Siamo troppo lontanə dalla semplice “attenuazione” dei danni di una tecnologia che permette di stereotipare e punire le singole persone sulla base di associazioni di gruppo. Costruire una sfera digitale più inclusiva richiede un approccio di classe, cultura e genere che consenta un cambiamento sistematico, per esempio mettendo al centro le persone che sono state maggiormente emarginate e rese vulnerabili nell’ambiente digitale finora. Quello di cui abbiamo bisogno è un ripensamento complessivo delle modalità tramite cui colmare il divario tra le persone ricche e quelle povere dal punto di vista digitale, indipendentemente dal fatto che questi gruppi siano esperti di tecnologia o meno. Abbiamo bisogno di decolonizzare il concetto di mondo digitale così come esiste oggi perché, incontrastato e immutato, rimarrà un simulacro esclusivista dei reali squilibri di potere che lo hanno creato.

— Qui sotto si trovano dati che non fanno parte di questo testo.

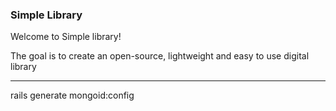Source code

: ### Simple Library

Welcome to Simple library!

The goal is to create an open-source, lightweight and easy to use digital library

----

rails generate mongoid:config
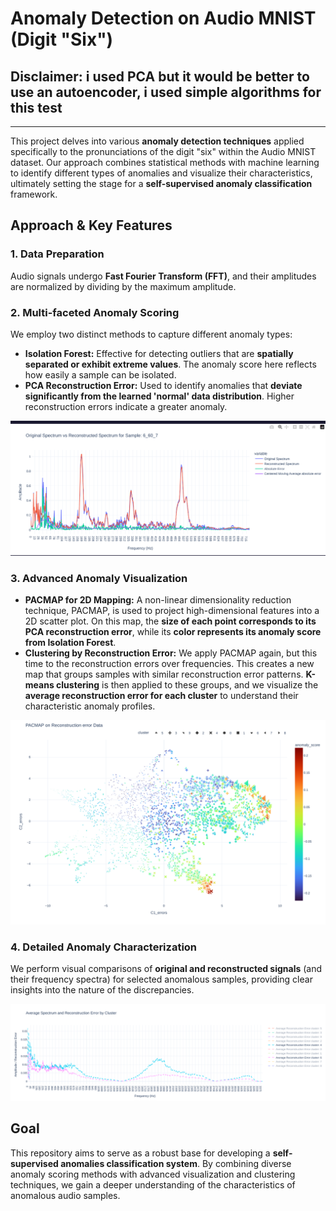 # Anomaly Detection on Audio MNIST (Digit "Six")
## Disclaimer: i used PCA but it would be better to use an autoencoder, i used simple algorithms for this test
---

This project delves into various **anomaly detection techniques** applied specifically to the pronunciations of the digit "six" within the Audio MNIST dataset. Our approach combines statistical methods with machine learning to identify different types of anomalies and visualize their characteristics, ultimately setting the stage for a **self-supervised anomaly classification** framework.

## Approach & Key Features

### 1. Data Preparation
Audio signals undergo **Fast Fourier Transform (FFT)**, and their amplitudes are normalized by dividing by the maximum amplitude.

### 2. Multi-faceted Anomaly Scoring
We employ two distinct methods to capture different anomaly types:
* **Isolation Forest:** Effective for detecting outliers that are **spatially separated or exhibit extreme values**. The anomaly score here reflects how easily a sample can be isolated.
* **PCA Reconstruction Error:** Used to identify anomalies that **deviate significantly from the learned 'normal' data distribution**. Higher reconstruction errors indicate a greater anomaly.

![alt text](https://github.com/Ishikawa7/Audio_anomalies_detection_test/blob/main/example_sample_analysis.png?raw=true)

### 3. Advanced Anomaly Visualization
* **PACMAP for 2D Mapping:** A non-linear dimensionality reduction technique, PACMAP, is used to project high-dimensional features into a 2D scatter plot. On this map, the **size of each point corresponds to its PCA reconstruction error**, while its **color represents its anomaly score from Isolation Forest**.
* **Clustering by Reconstruction Error:** We apply PACMAP again, but this time to the reconstruction errors over frequencies. This creates a new map that groups samples with similar reconstruction error patterns. **K-means clustering** is then applied to these groups, and we visualize the **average reconstruction error for each cluster** to understand their characteristic anomaly profiles.

![alt text](https://github.com/Ishikawa7/Audio_anomalies_detection_test/blob/main/recostruction_errors_map.png?raw=true)

### 4. Detailed Anomaly Characterization
We perform visual comparisons of **original and reconstructed signals** (and their frequency spectra) for selected anomalous samples, providing clear insights into the nature of the discrepancies.

![alt text](https://github.com/Ishikawa7/Audio_anomalies_detection_test/blob/main/reconstruction_error_patterns.png?raw=true)

## Goal

This repository aims to serve as a robust base for developing a **self-supervised anomalies classification system**. By combining diverse anomaly scoring methods with advanced visualization and clustering techniques, we gain a deeper understanding of the characteristics of anomalous audio samples.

Il fatto che attualmente incorporiamo una rappresentazione razzializzata, spesso specifica in termini geografici e di genere dell’esperienza umana considerata “normale” nei prodotti e servizi digitali è il motivo per cui i prodotti digitali, come l’applicazione per la salute di Apple, una volta non consideravano le donne in fase mestruale; perché la maggior parte dei pulsiossimetri funzionano peggio sulle persone con la pelle non bianca; perché il mascheramento dello sfondo di Zoom inizialmente non funzionava se a utilizzarlo erano persone nere; e perché i “controlli di sicurezza” di Facebook relativi al contesto locale di incidenti di sicurezza non erano disponibili per kenyanə e libanesi in prossimità di bombe, ma erano disponibili per pariginə e americanə. Intenzionalmente o no, la “rappresentazione” dell’umanità da parte di sviluppatorə tecnologicə alla ricerca di “figure per test” spesso equivale a un esercizio di filtraggio. Senza un’ampia valutazione intersezionale e femminista di tali figure (e dei prodotti e servizi che ne derivano), il mondo digitale rimarrà ostile alle donne e all’emarginazione proprio come lo sono già le più grandi aziende tecnologiche.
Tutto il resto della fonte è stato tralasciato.